Augsburger Allgemeine (Ausgabe Stadt)
Jacobs narrischer Schmeichel
Das Musical, das 1933 in New York Premiere hatte, kennt man heute kaum noch. Aber ein Lied daraus hat es als Ohrwurm zu dauerhaftem Rum gebracht. Texter Jacob Jacobs und Komponist Sholom Secunda hatten den größten Welterfolg in einer der interessantesten und historisch belastetsten Sprachen geschaffen: „Bei mir bistu shein“beginnt das Lied im jiddischen Original. Auch die weiter verbreitete englische Version ver- zichtet – in „englischer“Schreibweise – nicht auf die Anfangszeile: „Bey mir bistu sheyn.“
Die Ähnlichkeit des Textes mit dem Deutschen ist unüberhörbar. Tatsächlich ist die jiddische Sprache ein mit hebräischen und slawischen Elementen angereichertes Deutsch, wie es die Juden Europas seit dem Mittelalter sprachen – von Deutschland bis tief hinein in die Schtetl Osteuropas. Dann kam die Tragödie. Der Mord der Nazis an den Juden versetzte auch dieser traditionsreichen Sprache fast den Todesstoß. Denn für die Überlebenden bekam das Jiddische einen bitteren Beigeschmack. Zu eng war die Verwandtschaft zur Sprache der Mörder. Es war, als wären die Opfer sprachlich an die Täter gekettet. Immer weniger Menschen wollten Jiddisch sprechen. Hebräisch, die offizielle Sprache Israels, war das Idiom der äußeren und inneren Befreiung.

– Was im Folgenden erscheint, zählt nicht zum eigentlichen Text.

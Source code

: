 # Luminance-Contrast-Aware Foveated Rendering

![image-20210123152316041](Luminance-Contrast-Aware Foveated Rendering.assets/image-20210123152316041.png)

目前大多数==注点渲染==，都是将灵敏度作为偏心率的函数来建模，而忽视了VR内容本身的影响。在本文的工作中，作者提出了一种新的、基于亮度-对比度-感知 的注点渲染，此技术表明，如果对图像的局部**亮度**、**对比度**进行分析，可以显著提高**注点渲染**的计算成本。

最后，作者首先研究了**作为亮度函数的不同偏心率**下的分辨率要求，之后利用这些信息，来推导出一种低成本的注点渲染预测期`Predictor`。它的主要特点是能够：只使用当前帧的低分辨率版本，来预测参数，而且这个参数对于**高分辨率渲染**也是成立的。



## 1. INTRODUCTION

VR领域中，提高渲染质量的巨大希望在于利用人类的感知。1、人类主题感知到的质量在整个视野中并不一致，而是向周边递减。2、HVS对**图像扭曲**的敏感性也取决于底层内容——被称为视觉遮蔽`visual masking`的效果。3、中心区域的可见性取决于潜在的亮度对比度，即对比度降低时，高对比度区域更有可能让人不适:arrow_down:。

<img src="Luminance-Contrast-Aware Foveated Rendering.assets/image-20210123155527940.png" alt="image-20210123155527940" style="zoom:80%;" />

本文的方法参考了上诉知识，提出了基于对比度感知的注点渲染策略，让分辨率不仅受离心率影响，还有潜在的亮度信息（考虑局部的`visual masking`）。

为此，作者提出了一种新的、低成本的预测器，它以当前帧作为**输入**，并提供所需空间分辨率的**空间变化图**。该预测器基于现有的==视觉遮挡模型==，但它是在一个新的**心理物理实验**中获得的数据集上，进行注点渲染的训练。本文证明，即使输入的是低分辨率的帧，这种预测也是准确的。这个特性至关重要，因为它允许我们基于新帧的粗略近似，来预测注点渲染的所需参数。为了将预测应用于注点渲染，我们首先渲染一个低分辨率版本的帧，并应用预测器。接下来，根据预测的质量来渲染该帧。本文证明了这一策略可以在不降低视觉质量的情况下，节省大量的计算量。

Doch das Jiddische mit seinem ganz eigenen, herben Reiz ist zu neuem Leben erwacht. Es wird auf vielfache Weise gefördert und hat in Dichtung und Musik einen Platz als jüdisches Kulturgut zurückerobert. Klezmer-bands feiern weltweit Erfolge.
Wie speziell der Reiz des Jiddischen ist, verrät der Text von Jacob Jacobs. Wer nämlich ist „bey mir shein“? Eine geliebte Person, auch wenn sie ganz und gar nicht dem Schönheitsideal entspricht. Ob sie nun einen „narrischn Schmeichl“hat, also ein närrisches Grinsen, oder „wild“ist „wi Indianer“: Bei mir bistu shein.
In der englischen und deutschen Fassung wird daraus ein textlich simples Liebeslied. Die herrliche Liebes-komik des jiddischen Originals geht verloren. So lässt sich an einem einzigen Lied die besondere, ironische Kraft der jüdischen Kultur ablesen, die sich aus einer tragischen Geschichte speist. Jacob Jacobs’ „narrischer Schmeichel“sagt mehr als tausend Abhandlungen über die jüdische Erfahrung und die Aussagekraft einer Sprache, die dem Untergang geweiht war.